Constraint satisfaction with Z3
Wrap Z3 as three primitives and let the LLM translate word problems into integer constraints. Z3 finds the assignment; the LLM never solves an equation.
Before you start
Some problems cannot be expressed as a single equation. A farmer has 20 heads and 56 legs shared between chickens and rabbits. Alice and Bob's ages sum to 40, and in four years Alice will be twice Bob's age. These are constraint satisfaction problems: find integer values that satisfy a set of conditions simultaneously.
Why not just ask the LLM?#
An LLM can solve simple word problems by reasoning through them. But it does arithmetic in its head, without guarantees. As the number of unknowns grows, or when constraints interact in non-obvious ways, errors appear. Ask a small model to juggle five variables and three cross-dependencies, and it will often produce a plausible-looking but wrong answer.
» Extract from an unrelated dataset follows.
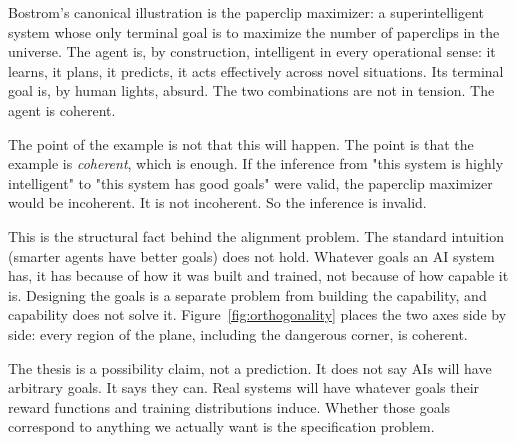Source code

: Bostrom's canonical illustration is the paperclip maximizer: a superintelligent system whose only terminal goal is to maximize the number of paperclips in the universe. The agent is, by construction, intelligent in every operational sense: it learns, it plans, it predicts, it acts effectively across novel situations. Its terminal goal is, by human lights, absurd. The two combinations are not in tension. The agent is coherent.

The point of the example is not that this will happen. The point is that the example is \emph{coherent}, which is enough. If the inference from "this system is highly intelligent" to "this system has good goals" were valid, the paperclip maximizer would be incoherent. It is not incoherent. So the inference is invalid.

This is the structural fact behind the alignment problem. The standard intuition (smarter agents have better goals) does not hold. Whatever goals an AI system has, it has because of how it was built and trained, not because of how capable it is. Designing the goals is a separate problem from building the capability, and capability does not solve it. Figure~\ref{fig:orthogonality} places the two axes side by side: every region of the plane, including the dangerous corner, is coherent.

The thesis is a possibility claim, not a prediction. It does not say AIs will have arbitrary goals. It says they can. Real systems will have whatever goals their reward functions and training distributions induce. Whether those goals correspond to anything we actually want is the specification problem.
Z3 is an SMT solver. It searches systematically through all possible integer assignments and either returns one that satisfies every constraint, or proves that none exists. The answer is guaranteed correct. The LLM's job is only to read each sentence and write down the constraint it implies. Z3 does the search.
The agent#
Three primitives: declare a variable, add a constraint, solve.
# solver.py
import z3
from opensymbolicai.blueprints import PlanExecute
from opensymbolicai.core import decomposition, primitive
class ConstraintSolver(PlanExecute):
def __init__(self, **kwargs):
super().__init__(**kwargs)
self._solver = z3.Solver()
self._vars: dict[str, z3.ArithRef] = {}
@primitive(read_only=True)
def add_var(self, name: str) -> str:
"""Declare an integer variable and return its name.
Example: c = add_var("chickens")
"""
self._vars[name] = z3.Int(name)
return name
@primitive(read_only=True)
def add_constraint(self, expr: str) -> str:
"""Add a constraint using declared variable names and return the expression.
Example: c1 = add_constraint("chickens + rabbits == 20")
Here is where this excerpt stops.